#### [PROBLEM STATEMENT]
Please copy each line in the records below that contains the string "summary".

Items from a data source:
= = = = = = =
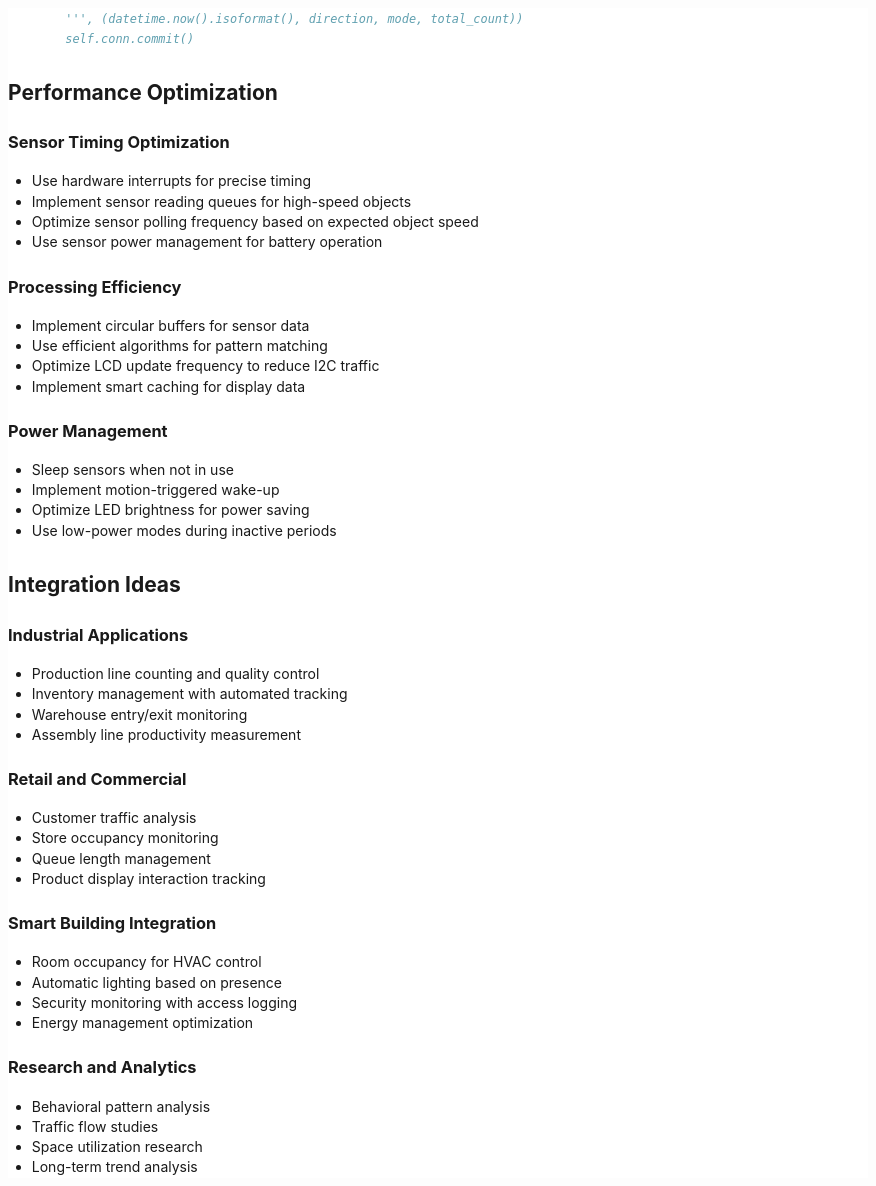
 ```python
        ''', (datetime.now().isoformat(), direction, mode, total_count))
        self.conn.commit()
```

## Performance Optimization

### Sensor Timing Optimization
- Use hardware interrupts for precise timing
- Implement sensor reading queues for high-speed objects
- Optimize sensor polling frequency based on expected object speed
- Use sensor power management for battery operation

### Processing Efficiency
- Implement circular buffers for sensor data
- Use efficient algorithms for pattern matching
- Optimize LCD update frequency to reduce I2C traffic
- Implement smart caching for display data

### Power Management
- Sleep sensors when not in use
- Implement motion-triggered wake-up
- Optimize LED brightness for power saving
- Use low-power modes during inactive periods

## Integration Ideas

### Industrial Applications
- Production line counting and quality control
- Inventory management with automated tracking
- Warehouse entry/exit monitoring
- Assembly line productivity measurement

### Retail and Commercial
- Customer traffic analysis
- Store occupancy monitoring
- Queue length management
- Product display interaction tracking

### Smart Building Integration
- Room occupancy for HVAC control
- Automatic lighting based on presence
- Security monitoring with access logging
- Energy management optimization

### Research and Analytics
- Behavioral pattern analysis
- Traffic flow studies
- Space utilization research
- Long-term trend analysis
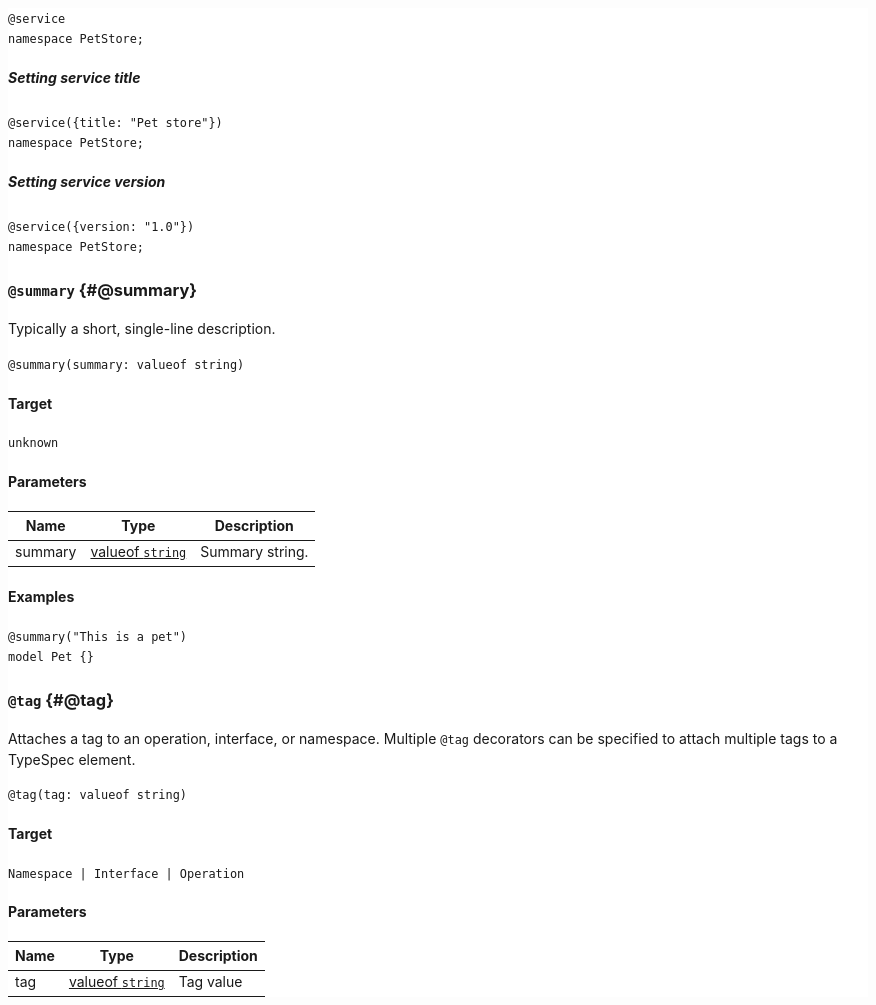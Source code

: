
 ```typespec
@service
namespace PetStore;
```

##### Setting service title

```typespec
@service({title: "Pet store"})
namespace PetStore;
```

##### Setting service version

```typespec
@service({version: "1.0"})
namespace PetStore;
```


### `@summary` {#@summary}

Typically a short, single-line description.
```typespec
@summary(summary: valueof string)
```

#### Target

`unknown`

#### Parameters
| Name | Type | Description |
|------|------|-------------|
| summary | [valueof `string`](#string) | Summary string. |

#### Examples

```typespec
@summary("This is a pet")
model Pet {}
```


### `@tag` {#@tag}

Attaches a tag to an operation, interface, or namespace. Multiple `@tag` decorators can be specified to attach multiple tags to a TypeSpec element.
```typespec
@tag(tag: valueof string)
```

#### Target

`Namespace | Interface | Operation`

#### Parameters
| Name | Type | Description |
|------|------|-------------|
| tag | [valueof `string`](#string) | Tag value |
= = = = = = =
#### [RESULT OF THE EXERCISE]
### `@summary` {#@summary}
@summary(summary: valueof string)
| summary | [valueof `string`](#string) | Summary string. |
@summary("This is a pet")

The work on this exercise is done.